While a good chunk of these false alarms happened because the alarm system thought it sensed a significant change in a patient’s vital signs, some happened simply because of equipment failure. The alarm electrodes were getting old and in need of repair or replacement.

A way to solve this problem would be using automatic monitors to let doctors and nurses know an electrode needs replacing.

Barring the availability of that kind of technology, regular maintenance checks from your alarm system’s vendor or your IT department may help you avoid this issue.

Possible customization

Hospital alarms should allow clinical staff to differentiate between a symptom that’s out of the norm for a particular patient and one that’s expected given the person’s current health condition. This would cut down on some of the alarm noise and alleviate alarm fatigue.

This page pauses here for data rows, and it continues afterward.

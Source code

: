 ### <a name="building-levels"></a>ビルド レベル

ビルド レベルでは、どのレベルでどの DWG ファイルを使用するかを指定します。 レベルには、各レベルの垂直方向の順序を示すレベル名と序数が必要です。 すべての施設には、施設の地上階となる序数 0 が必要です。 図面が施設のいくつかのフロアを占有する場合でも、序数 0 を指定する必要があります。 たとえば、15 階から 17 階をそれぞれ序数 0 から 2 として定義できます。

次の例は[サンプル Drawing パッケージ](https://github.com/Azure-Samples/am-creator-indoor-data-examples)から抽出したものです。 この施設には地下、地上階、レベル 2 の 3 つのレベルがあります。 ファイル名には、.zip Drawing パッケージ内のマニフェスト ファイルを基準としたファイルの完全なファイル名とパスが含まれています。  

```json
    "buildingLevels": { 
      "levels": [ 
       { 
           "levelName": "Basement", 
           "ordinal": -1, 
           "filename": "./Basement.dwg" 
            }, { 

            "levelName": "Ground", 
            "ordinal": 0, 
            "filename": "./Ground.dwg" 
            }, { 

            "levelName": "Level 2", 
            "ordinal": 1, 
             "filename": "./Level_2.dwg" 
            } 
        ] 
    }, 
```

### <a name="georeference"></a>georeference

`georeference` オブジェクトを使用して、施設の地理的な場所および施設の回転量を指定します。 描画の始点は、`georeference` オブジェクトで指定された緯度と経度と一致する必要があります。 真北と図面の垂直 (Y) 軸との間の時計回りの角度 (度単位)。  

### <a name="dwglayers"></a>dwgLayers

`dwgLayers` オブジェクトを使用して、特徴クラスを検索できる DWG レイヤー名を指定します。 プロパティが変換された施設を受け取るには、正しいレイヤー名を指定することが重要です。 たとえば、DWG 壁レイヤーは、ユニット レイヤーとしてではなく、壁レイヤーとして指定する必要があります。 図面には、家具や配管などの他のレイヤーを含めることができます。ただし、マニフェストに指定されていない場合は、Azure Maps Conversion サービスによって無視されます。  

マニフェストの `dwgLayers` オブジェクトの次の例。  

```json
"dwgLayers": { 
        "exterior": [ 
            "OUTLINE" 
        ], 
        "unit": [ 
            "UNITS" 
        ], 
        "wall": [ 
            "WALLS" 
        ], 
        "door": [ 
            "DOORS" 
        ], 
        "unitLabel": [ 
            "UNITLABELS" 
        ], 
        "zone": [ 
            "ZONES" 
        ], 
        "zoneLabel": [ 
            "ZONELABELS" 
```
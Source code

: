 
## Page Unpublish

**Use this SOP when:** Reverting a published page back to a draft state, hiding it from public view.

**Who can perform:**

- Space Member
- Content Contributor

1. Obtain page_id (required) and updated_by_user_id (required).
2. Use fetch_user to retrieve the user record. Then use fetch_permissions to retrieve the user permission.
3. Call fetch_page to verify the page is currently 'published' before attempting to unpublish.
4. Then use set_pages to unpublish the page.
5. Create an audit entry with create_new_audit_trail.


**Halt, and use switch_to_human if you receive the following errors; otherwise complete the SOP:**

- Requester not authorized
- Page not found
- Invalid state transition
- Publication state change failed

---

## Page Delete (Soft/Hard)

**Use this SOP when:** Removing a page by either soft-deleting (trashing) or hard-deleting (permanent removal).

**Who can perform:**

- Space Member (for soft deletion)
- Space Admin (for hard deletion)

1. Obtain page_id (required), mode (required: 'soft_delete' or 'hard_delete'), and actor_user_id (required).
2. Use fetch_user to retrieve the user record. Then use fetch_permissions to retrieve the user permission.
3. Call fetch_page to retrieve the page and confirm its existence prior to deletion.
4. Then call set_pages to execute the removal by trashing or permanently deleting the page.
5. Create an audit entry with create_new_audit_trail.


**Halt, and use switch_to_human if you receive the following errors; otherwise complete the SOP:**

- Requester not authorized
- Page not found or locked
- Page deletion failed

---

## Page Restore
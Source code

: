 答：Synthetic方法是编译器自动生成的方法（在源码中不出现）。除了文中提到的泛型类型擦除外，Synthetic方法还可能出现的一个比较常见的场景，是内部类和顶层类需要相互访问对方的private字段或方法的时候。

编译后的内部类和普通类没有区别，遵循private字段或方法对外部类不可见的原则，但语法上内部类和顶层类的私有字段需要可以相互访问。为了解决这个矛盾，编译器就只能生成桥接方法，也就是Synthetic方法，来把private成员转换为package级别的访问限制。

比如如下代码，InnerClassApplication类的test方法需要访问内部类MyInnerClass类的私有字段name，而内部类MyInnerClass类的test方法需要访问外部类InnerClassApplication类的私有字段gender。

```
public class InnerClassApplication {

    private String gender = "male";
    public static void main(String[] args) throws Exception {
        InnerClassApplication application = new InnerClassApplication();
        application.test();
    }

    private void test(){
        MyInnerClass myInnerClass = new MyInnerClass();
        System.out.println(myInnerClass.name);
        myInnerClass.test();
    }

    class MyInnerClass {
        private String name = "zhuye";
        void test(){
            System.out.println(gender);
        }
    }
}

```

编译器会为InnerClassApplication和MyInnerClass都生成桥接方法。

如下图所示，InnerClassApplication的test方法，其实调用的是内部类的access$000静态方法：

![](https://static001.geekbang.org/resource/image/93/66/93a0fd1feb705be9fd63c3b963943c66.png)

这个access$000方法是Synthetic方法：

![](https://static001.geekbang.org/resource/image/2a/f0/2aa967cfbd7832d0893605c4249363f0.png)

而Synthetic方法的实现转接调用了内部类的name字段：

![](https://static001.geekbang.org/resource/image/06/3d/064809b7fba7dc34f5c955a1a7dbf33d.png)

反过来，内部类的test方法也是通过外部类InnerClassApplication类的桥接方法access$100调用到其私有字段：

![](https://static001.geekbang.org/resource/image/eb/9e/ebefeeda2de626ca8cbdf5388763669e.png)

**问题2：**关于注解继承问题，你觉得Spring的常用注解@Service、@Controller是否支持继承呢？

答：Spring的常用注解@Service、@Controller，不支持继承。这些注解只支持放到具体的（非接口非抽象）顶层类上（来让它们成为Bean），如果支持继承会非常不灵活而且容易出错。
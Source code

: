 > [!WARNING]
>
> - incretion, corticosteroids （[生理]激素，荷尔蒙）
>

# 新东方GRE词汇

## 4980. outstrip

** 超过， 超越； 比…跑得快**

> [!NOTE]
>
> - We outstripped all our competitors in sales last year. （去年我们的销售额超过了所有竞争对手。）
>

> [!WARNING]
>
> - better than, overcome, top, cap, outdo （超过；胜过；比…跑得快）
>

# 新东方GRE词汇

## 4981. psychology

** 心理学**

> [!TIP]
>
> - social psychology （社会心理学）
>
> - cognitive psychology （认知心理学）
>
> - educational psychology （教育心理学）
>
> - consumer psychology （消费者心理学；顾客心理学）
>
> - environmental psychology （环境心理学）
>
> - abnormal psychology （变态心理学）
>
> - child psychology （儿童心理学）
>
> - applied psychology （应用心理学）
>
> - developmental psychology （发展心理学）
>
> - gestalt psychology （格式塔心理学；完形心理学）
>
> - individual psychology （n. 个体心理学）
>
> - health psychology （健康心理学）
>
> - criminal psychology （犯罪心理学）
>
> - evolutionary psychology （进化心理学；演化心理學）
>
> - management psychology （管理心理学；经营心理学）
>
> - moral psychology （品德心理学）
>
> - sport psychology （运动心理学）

Researchers theorized that the best way to achieve this goal would be customization of alarms for individual patients, instead of standard alarm settings. For example, the default setting for an alarm that alerts clinicians of a high heart rate for a patient may need to be tweaked for a patient who normally has a slightly-higher-than average heart rate because of persistent atrial fibrillation.

Another possibility is allowing clinicians to delay or disable certain repetitive alarms for a patient. However, the researchers stressed that more studies are needed before taking such a step — it could cause issues with patient safety.

The only way this could be a viable solution is if mechanisms were in place to make sure the alarms weren’t necessary – such as a built-in prompt to delay an alarm that’s triggered after an alarm’s gone off multiple times for a patient who didn’t require immediate medical attention.

What to do now

It’s important to make sure your hospital takes steps to get alarm fatigue under control.

Working with IT staff and vendors to make sure your alarm system is in tip-top shape could cut down on unnecessary alarms sounding at your hospital. Also, you may want to ask about any available options for customizing your alarm system – and tell your vendors to let you know about any improvements coming down the pipeline.